■ INFORMATION SUPPLIED
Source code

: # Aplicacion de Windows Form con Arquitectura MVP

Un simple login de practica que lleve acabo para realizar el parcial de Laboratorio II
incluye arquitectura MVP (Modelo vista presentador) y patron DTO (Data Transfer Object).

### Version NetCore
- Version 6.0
...
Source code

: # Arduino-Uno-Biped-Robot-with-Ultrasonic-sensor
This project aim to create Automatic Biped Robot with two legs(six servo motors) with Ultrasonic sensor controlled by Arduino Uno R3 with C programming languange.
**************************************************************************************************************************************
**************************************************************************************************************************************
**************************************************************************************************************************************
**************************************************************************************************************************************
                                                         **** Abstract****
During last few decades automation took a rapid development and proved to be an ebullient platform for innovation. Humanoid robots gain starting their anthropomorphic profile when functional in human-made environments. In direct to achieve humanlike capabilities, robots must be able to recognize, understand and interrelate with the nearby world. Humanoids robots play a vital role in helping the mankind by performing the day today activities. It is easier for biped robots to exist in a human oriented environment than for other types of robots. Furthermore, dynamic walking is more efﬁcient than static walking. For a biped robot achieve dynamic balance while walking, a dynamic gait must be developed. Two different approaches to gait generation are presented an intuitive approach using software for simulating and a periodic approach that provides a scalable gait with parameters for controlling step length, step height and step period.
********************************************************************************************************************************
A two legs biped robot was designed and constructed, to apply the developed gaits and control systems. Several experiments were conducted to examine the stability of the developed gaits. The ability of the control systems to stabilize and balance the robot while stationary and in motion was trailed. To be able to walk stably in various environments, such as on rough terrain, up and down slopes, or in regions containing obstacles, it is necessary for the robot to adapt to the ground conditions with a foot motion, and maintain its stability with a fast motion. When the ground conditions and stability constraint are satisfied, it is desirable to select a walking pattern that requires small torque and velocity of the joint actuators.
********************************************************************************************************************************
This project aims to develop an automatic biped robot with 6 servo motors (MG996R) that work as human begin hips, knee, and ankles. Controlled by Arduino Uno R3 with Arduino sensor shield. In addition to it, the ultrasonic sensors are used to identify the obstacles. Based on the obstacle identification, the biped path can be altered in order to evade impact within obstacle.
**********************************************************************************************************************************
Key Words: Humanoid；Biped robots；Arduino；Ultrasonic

■ EXERCISE GOAL
In the records above, find the line with "A two legs biped"; write out exactly that line and each one after it, stopping after the line with "Key Words: Humanoid；Biped".

■ SOLVED PROBLEM
A two legs biped robot was designed and constructed, to apply the developed gaits and control systems. Several experiments were conducted to examine the stability of the developed gaits. The ability of the control systems to stabilize and balance the robot while stationary and in motion was trailed. To be able to walk stably in various environments, such as on rough terrain, up and down slopes, or in regions containing obstacles, it is necessary for the robot to adapt to the ground conditions with a foot motion, and maintain its stability with a fast motion. When the ground conditions and stability constraint are satisfied, it is desirable to select a walking pattern that requires small torque and velocity of the joint actuators.
********************************************************************************************************************************
This project aims to develop an automatic biped robot with 6 servo motors (MG996R) that work as human begin hips, knee, and ankles. Controlled by Arduino Uno R3 with Arduino sensor shield. In addition to it, the ultrasonic sensors are used to identify the obstacles. Based on the obstacle identification, the biped path can be altered in order to evade impact within obstacle.
**********************************************************************************************************************************
Key Words: Humanoid；Biped robots；Arduino；Ultrasonic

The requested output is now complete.